Seems to scale badly if you increase game length as well, the wonder cost even on Epic is kinda insane and no one is building them (and if they do they're built two eras late)
 
Agree totally. It's nearly impossible to get cities off the ground without multiple hills. Even then, it seems like the only city planning that really matters is getting a decent industrial district adjacency. All districts seem to cost too much, but it's particularly egregious for the earlier ones such as campus and encampment. I've been finding that I completely ignore any districts until I beeline industrial zones and commercial hubs and then try to backfill campus, encampment, and theatre districts. The worst part is that I'm still burning through techs and civics without trying to go for science and culture AT ALL. Feels like the earlier districts and buildings that accompany them need to cost significantly less and the techs/civics need to probably cost a bit more so players can't simply ignore science and culture early. Bonus food ends up becoming useless very quickly as you hit the housing cap and then you just click through 20 turns of overcosted infrastructure.

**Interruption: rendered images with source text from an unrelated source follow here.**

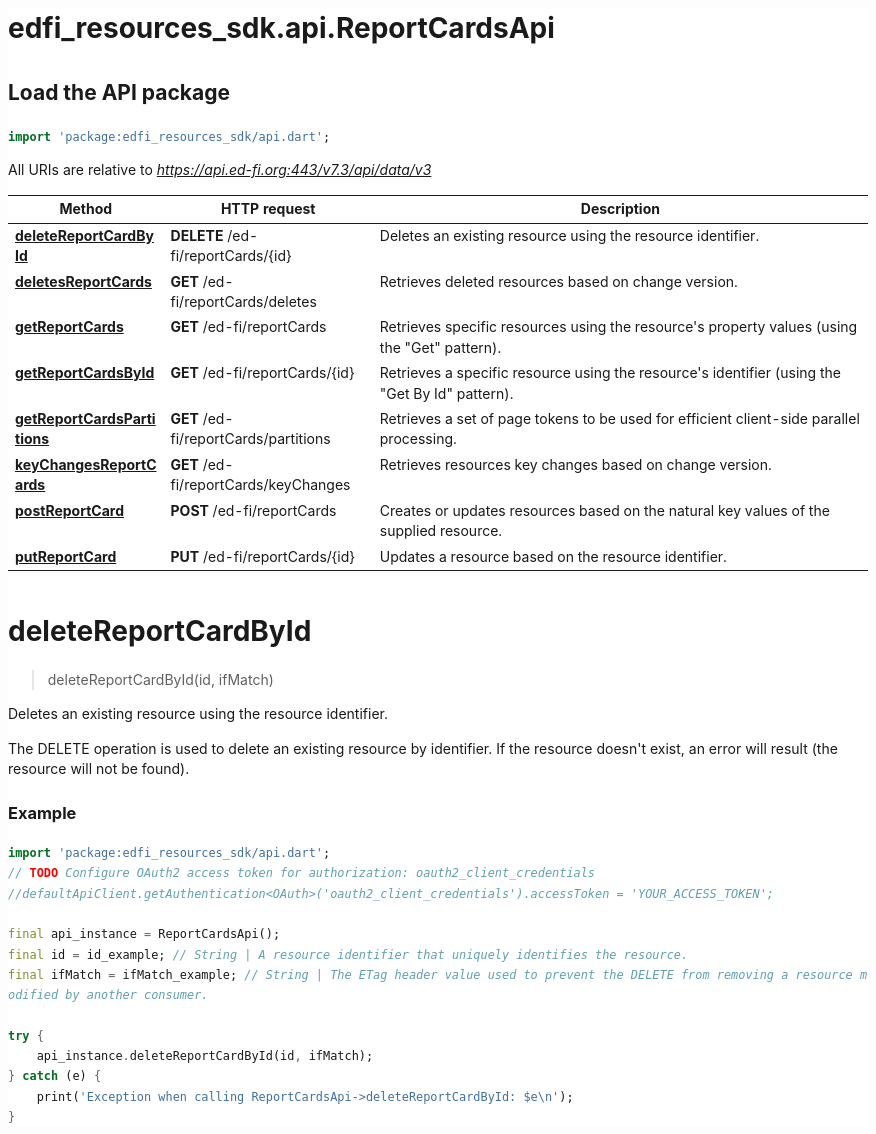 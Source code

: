 # edfi_resources_sdk.api.ReportCardsApi

## Load the API package
```dart
import 'package:edfi_resources_sdk/api.dart';
```

All URIs are relative to *https://api.ed-fi.org:443/v7.3/api/data/v3*

Method | HTTP request | Description
------------- | ------------- | -------------
[**deleteReportCardById**](ReportCardsApi.md#deletereportcardbyid) | **DELETE** /ed-fi/reportCards/{id} | Deletes an existing resource using the resource identifier.
[**deletesReportCards**](ReportCardsApi.md#deletesreportcards) | **GET** /ed-fi/reportCards/deletes | Retrieves deleted resources based on change version.
[**getReportCards**](ReportCardsApi.md#getreportcards) | **GET** /ed-fi/reportCards | Retrieves specific resources using the resource's property values (using the \"Get\" pattern).
[**getReportCardsById**](ReportCardsApi.md#getreportcardsbyid) | **GET** /ed-fi/reportCards/{id} | Retrieves a specific resource using the resource's identifier (using the \"Get By Id\" pattern).
[**getReportCardsPartitions**](ReportCardsApi.md#getreportcardspartitions) | **GET** /ed-fi/reportCards/partitions | Retrieves a set of page tokens to be used for efficient client-side parallel processing.
[**keyChangesReportCards**](ReportCardsApi.md#keychangesreportcards) | **GET** /ed-fi/reportCards/keyChanges | Retrieves resources key changes based on change version.
[**postReportCard**](ReportCardsApi.md#postreportcard) | **POST** /ed-fi/reportCards | Creates or updates resources based on the natural key values of the supplied resource.
[**putReportCard**](ReportCardsApi.md#putreportcard) | **PUT** /ed-fi/reportCards/{id} | Updates a resource based on the resource identifier.


# **deleteReportCardById**
> deleteReportCardById(id, ifMatch)

Deletes an existing resource using the resource identifier.

The DELETE operation is used to delete an existing resource by identifier. If the resource doesn't exist, an error will result (the resource will not be found).

### Example
```dart
import 'package:edfi_resources_sdk/api.dart';
// TODO Configure OAuth2 access token for authorization: oauth2_client_credentials
//defaultApiClient.getAuthentication<OAuth>('oauth2_client_credentials').accessToken = 'YOUR_ACCESS_TOKEN';

final api_instance = ReportCardsApi();
final id = id_example; // String | A resource identifier that uniquely identifies the resource.
final ifMatch = ifMatch_example; // String | The ETag header value used to prevent the DELETE from removing a resource modified by another consumer.

try {
    api_instance.deleteReportCardById(id, ifMatch);
} catch (e) {
    print('Exception when calling ReportCardsApi->deleteReportCardById: $e\n');
}
```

Also agree that scaling to epic seems to exacerbate the problem, I shudder to think what people playing marathon are going through.
 
It's not about adapting. I adapted and I think it sucks. Not sure what is fun about spamming industrial districts so that it overlaps on as much cities as possible.
But if you like it kuddos to you.

But... it is. Not saying there isn't an argument for it to be changed but Look at the National College slingshot or pretty much the entire science behind chopping and whipping in civ4. Optimal strategies arise and you either make use of them or you don't. But I don't even think this is on that level of cheese, honestly - it's more like, say, Spamming cottages in civ4. Tons of people complained about that because they didn't like the way the landscape looked, i.e how their empire looked. But unless you're doing SE - you're going to need to spam cottages whether you like to or not, it's just how you scale properly. People were raising an aesthetic issue with a necessary mechanic of the game.

Well currently - Industrial overlap is pretty much necessary. While people might not like it, I have a hard time imagining that with a radius of 6 hexes that overlap, that it wasn't part of the design goal for people to make liberal use of that mechanic - Late game production was probably scaled with this in mind which is why many people are noticing that they get into the later eras and can barely build anything in a reasonable amount.

It doesn't matter whether I like the mechanic or not. It appears to be part of how the game is played.